* **ACTION ITEM**
Go to the line in the entries below that holds "- ~~[admin] add settings page~~" and repeat exactly from there through the line that holds "- [dev] keyword/tag", inclusive.

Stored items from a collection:
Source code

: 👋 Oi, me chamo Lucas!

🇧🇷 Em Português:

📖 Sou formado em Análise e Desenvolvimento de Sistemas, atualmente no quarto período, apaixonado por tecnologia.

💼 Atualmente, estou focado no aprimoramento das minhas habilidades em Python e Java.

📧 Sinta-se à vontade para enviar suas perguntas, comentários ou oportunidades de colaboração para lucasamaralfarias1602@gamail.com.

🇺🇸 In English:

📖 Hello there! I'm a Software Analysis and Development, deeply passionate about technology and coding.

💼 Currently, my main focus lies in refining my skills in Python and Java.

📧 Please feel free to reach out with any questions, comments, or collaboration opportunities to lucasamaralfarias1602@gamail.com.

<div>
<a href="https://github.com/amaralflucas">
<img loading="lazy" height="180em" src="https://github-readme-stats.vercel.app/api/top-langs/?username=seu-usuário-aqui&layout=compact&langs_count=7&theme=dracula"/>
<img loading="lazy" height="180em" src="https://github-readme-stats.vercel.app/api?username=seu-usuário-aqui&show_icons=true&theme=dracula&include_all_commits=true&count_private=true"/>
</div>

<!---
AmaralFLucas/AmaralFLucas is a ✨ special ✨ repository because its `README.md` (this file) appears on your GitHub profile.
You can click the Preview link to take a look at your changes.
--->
---
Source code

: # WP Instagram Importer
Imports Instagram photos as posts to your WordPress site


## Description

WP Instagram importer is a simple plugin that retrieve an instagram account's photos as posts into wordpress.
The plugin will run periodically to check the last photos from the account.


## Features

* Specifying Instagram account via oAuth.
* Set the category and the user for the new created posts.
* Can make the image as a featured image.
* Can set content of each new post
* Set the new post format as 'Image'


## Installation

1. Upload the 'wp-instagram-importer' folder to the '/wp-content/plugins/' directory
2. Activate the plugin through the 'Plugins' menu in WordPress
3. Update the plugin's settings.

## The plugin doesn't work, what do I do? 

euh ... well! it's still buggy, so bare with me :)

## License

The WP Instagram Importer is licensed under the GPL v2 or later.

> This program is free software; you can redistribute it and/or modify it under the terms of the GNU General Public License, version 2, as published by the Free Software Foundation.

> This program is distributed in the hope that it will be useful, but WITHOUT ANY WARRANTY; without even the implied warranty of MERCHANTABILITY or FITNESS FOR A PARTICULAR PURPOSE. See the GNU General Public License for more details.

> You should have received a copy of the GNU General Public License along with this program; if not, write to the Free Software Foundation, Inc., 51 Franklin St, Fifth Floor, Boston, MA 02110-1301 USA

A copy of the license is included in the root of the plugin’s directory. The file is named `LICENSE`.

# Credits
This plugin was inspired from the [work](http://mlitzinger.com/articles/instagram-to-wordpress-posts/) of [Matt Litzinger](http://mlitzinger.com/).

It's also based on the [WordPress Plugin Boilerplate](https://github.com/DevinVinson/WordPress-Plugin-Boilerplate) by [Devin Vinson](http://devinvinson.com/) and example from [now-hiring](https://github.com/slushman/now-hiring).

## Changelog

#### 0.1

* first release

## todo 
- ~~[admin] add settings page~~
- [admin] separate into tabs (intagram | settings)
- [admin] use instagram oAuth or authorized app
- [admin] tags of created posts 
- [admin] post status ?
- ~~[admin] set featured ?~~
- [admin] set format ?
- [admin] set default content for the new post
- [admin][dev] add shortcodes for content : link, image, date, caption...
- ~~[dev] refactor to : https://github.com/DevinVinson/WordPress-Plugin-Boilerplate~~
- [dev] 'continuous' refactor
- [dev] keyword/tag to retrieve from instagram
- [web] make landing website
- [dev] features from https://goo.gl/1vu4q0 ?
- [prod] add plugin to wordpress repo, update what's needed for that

* **SOLUTION FOR THIS PROBLEM**
- ~~[admin] add settings page~~
- [admin] separate into tabs (intagram | settings)
- [admin] use instagram oAuth or authorized app
- [admin] tags of created posts 
- [admin] post status ?
- ~~[admin] set featured ?~~
- [admin] set format ?
- [admin] set default content for the new post
- [admin][dev] add shortcodes for content : link, image, date, caption...
- ~~[dev] refactor to : https://github.com/DevinVinson/WordPress-Plugin-Boilerplate~~
- [dev] 'continuous' refactor
- [dev] keyword/tag to retrieve from instagram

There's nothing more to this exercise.